Beside the dead end of the Netburst philosophy, there was an additional problem for Intel's server processors: severe lack of bandwidth. The E7520 'Lindenhurst' chipset, the previous top-of-the-line model for two sockets, had just a single 800MHz bus, meaning that only 1.6GB/s would be available for each core in a dualcore machine. Two months before Woodcrest was announced, Intel improved this situation significantly with the introduction of the Blackford chipset. The double bus and four memory channels meant that even the first version could deliver 4.3GB/s per core. The gates were opened further for the Woodcrest, by upping the bus frequency from 1066MHz to 1333MHz. This means that today, every core has triple the amount of bandwidth at its disposal as compared to the beginning of this year.
|Paxville||Dempsey||Woodcrest||Socket 940||Socket F|
|Number of busses||1||2||2||-||-|
|Number of channels||2||4||4||4||4|
|Bandwidth per core||1.6GB/s||4.3GB/s||5.3GB/s||3.2GB/s||5.3GB/s|
The table shows that in theory, Woodcrest and Socket F have the same amount of bandwidth. However, in practice, there are differences in effectively available bandwidth. Opterons have a decentralized architecture (NUMA) which means that each processor has two channels for itself and can only access the remaining memory via its neighbour. Internal communication proceeds via a HyperTransport link that delivers 4GB/s in each direction. When, in the worst case, a chip just needs the data 'over on the other side', the effective bandwidth drops to 2GB/s. For this reason, it is crucial that operating systems ensure that threads are given out on such a basis that they end up being executed close to their data, something which is not always easy to achieve.
There are also pitfalls in Intel's system. In every system with multiple sockets it is essential that the processors' caches remain synchronized. After all, a core must not perform computations using cache data that has been altered by another core. There are various ways to guard this so-called 'cache coherence', but all of them share the need for internal communication. AMD has this communication proceed via HyperTransport, so that there is no negative effect on local memory bandwidth, but Intel sends the communication data through the bus, which means that not all bus capacity is available for the memory.
Woodcrest does take the burden out of the coherence traffic to a substantial extent compared to Paxville and Dempsey by having two cores share a single cache. This takes away the need to use the bus for internal communication within a single socket. In the coming 'Clovertown' quadcore, consisting of two dualcores, the two chips in the socket will probably have to communicate via the bus, but at least the chipset will be able to avoid making the processor in the other socket wait for this.

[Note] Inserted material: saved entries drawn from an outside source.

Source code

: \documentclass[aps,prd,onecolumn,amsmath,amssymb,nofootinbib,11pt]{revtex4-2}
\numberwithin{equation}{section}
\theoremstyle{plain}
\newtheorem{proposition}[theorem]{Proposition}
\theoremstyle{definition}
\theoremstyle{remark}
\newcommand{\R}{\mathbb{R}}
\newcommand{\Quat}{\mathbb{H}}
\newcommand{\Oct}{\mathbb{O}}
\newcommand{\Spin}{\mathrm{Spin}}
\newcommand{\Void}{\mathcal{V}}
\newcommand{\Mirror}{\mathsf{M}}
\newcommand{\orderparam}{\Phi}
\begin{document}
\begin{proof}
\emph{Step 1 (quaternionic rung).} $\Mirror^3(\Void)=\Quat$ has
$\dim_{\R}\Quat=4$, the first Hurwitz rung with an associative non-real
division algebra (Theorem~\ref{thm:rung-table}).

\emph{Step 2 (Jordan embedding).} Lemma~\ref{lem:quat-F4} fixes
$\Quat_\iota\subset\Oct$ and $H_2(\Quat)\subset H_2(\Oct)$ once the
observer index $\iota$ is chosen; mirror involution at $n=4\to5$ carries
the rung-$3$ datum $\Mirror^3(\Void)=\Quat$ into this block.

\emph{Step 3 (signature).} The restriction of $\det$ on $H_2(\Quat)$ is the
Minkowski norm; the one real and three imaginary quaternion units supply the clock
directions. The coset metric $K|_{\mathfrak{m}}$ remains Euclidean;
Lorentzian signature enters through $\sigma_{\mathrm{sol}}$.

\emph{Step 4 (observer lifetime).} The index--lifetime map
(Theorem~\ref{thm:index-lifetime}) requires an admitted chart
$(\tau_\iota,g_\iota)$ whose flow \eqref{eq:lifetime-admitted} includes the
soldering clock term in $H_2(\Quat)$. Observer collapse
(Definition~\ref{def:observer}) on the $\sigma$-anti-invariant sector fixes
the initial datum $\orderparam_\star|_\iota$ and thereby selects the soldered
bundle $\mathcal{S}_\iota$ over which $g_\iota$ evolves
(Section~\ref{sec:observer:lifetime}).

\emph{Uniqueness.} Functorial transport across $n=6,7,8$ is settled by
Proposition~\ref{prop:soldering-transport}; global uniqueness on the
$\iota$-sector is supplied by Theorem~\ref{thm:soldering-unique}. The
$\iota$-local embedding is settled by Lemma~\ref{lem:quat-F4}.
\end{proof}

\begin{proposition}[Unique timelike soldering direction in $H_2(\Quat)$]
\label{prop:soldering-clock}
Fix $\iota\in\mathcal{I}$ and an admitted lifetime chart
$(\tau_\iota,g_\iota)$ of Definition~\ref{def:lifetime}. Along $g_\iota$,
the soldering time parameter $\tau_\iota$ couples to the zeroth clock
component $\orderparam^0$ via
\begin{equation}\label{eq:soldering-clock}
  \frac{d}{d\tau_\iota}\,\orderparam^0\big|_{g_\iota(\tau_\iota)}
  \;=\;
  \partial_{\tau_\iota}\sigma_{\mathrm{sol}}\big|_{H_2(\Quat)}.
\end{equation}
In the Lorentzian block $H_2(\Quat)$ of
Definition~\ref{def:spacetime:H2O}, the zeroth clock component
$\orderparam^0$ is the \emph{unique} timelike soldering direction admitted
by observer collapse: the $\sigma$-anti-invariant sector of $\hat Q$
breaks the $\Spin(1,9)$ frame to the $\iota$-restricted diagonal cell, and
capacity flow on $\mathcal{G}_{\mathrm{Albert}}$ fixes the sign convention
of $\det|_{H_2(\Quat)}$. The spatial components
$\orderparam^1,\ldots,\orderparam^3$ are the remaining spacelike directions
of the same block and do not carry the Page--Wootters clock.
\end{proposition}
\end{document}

Blackford comes in two flavours, 5000P and 5000V. The latter is a somewhat cheaper version that has some limitations in maximal memory capacity and other features. It supports two channels with a maximum of 32GB, instead of four channels and 64GB. So-called 'memory mirroring', which stores data twice so as to notice mistakes, is supported by the 5000P but not by the 5000V. A similar feature called 'memory RAID' is present in both; this also duplicates data, for the purpose of being able to restore it in case a chip or module fails. Finally, there is a third chipset, the 5000X 'Greencreek'. It has specifications largely overlapping those of the 5000P, but has a PCI Express x16 slot in order to connect a decent video card and a workstation-optimal memory controller. This offers a somewhat higher bandwidth, but that goes at a cost of slightly higher latency.